Saved entries>
=== Section Start ===

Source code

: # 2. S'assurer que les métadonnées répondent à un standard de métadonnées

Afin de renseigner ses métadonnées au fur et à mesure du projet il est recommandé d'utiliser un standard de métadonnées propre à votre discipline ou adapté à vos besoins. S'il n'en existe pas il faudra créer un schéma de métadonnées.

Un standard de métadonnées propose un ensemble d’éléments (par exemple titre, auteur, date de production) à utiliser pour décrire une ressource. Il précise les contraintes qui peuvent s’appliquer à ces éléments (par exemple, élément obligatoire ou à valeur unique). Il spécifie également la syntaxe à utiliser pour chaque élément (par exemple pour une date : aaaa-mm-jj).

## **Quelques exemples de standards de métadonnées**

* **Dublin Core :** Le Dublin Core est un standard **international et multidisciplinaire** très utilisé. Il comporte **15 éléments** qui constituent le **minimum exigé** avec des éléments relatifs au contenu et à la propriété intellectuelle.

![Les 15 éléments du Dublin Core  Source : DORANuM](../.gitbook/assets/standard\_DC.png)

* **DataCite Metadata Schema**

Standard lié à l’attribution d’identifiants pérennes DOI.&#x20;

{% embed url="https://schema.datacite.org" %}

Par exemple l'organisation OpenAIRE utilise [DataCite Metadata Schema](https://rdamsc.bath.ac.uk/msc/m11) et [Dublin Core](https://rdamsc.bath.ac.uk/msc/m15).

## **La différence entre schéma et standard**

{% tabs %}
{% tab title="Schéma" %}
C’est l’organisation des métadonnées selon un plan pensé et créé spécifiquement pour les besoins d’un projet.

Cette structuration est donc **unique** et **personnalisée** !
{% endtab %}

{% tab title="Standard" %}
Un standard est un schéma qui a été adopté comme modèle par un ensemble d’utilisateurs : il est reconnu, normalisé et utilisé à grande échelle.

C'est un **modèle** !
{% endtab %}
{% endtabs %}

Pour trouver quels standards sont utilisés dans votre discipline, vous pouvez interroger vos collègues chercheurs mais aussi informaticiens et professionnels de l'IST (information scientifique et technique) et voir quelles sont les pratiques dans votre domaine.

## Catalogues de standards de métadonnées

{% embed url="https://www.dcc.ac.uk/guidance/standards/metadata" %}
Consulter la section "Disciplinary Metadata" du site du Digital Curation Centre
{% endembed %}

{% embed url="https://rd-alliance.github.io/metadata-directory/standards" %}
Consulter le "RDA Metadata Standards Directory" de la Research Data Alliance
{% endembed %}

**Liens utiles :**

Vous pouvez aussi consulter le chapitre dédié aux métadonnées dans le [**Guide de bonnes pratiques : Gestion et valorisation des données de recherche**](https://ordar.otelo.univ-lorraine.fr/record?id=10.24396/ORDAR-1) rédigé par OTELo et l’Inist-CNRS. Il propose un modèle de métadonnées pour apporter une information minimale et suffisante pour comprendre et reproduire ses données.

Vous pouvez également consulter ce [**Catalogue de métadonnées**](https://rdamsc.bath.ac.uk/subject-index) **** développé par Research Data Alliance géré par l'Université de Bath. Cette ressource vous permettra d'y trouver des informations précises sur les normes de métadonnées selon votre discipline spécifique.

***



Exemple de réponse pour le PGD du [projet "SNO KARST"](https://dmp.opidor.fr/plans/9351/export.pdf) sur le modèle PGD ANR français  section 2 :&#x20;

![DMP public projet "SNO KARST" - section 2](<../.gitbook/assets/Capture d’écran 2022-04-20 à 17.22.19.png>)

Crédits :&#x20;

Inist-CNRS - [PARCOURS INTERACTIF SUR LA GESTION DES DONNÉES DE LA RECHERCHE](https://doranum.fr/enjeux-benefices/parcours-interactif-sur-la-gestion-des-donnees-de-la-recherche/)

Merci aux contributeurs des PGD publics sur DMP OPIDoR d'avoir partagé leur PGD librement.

=== Section End ===
=== Section Start ===

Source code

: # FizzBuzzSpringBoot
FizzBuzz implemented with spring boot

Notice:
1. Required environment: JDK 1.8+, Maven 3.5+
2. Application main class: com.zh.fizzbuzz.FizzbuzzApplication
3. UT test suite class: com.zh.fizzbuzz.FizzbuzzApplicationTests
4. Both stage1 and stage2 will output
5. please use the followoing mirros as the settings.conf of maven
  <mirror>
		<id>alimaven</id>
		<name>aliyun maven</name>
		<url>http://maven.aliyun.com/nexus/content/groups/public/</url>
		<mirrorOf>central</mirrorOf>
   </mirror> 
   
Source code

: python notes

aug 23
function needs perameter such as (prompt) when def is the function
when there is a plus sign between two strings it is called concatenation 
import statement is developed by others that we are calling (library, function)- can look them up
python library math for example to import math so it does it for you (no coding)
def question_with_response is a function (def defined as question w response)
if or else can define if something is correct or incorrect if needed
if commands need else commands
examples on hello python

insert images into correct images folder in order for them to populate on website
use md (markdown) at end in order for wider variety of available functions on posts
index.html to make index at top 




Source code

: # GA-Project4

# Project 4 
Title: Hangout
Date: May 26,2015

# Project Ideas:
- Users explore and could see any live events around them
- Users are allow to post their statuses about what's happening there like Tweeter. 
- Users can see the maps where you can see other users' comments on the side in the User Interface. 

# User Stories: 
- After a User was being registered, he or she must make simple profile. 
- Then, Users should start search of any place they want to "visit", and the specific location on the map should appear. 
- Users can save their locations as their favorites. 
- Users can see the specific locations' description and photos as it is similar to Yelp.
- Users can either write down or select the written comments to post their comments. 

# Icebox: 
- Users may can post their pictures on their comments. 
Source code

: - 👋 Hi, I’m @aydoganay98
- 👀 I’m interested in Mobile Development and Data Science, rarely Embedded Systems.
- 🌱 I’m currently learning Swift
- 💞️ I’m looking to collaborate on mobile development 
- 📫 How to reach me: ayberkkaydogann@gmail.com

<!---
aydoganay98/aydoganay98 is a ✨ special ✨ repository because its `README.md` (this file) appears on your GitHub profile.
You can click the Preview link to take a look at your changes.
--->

=== Section End ===
=== Section Start ===

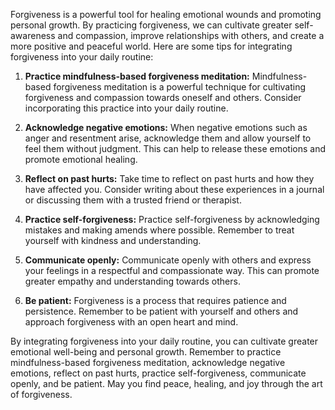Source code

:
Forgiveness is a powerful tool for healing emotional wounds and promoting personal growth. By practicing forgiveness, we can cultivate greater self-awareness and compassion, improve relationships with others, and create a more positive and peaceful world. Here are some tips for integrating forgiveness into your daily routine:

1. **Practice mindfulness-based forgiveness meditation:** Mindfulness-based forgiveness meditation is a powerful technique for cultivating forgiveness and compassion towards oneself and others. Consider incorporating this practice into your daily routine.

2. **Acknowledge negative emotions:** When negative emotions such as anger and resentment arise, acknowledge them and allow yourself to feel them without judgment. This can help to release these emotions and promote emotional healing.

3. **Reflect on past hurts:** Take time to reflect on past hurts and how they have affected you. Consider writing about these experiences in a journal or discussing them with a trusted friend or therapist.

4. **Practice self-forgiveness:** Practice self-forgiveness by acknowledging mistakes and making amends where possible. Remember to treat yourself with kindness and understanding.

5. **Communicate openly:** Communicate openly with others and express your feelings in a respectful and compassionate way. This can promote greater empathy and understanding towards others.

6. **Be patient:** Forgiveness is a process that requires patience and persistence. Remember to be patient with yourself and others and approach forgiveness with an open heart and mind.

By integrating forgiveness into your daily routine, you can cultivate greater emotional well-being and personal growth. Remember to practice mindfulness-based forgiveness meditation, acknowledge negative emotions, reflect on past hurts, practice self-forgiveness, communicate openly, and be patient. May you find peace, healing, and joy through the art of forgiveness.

=== Section End ===

What you will do> Extract exactly and only the lines above from the line containing "C'est un **modèle** !" through the line containing "Merci aux contributeurs", both end lines included.

Task solution>
C'est un **modèle** !
{% endtab %}
{% endtabs %}

Pour trouver quels standards sont utilisés dans votre discipline, vous pouvez interroger vos collègues chercheurs mais aussi informaticiens et professionnels de l'IST (information scientifique et technique) et voir quelles sont les pratiques dans votre domaine.

## Catalogues de standards de métadonnées

{% embed url="https://www.dcc.ac.uk/guidance/standards/metadata" %}
Consulter la section "Disciplinary Metadata" du site du Digital Curation Centre
{% endembed %}

{% embed url="https://rd-alliance.github.io/metadata-directory/standards" %}
Consulter le "RDA Metadata Standards Directory" de la Research Data Alliance
{% endembed %}

**Liens utiles :**

Vous pouvez aussi consulter le chapitre dédié aux métadonnées dans le [**Guide de bonnes pratiques : Gestion et valorisation des données de recherche**](https://ordar.otelo.univ-lorraine.fr/record?id=10.24396/ORDAR-1) rédigé par OTELo et l’Inist-CNRS. Il propose un modèle de métadonnées pour apporter une information minimale et suffisante pour comprendre et reproduire ses données.

Vous pouvez également consulter ce [**Catalogue de métadonnées**](https://rdamsc.bath.ac.uk/subject-index) **** développé par Research Data Alliance géré par l'Université de Bath. Cette ressource vous permettra d'y trouver des informations précises sur les normes de métadonnées selon votre discipline spécifique.

***



Exemple de réponse pour le PGD du [projet "SNO KARST"](https://dmp.opidor.fr/plans/9351/export.pdf) sur le modèle PGD ANR français  section 2 :&#x20;

![DMP public projet "SNO KARST" - section 2](<../.gitbook/assets/Capture d’écran 2022-04-20 à 17.22.19.png>)

Crédits :&#x20;

Inist-CNRS - [PARCOURS INTERACTIF SUR LA GESTION DES DONNÉES DE LA RECHERCHE](https://doranum.fr/enjeux-benefices/parcours-interactif-sur-la-gestion-des-donnees-de-la-recherche/)

Merci aux contributeurs des PGD publics sur DMP OPIDoR d'avoir partagé leur PGD librement.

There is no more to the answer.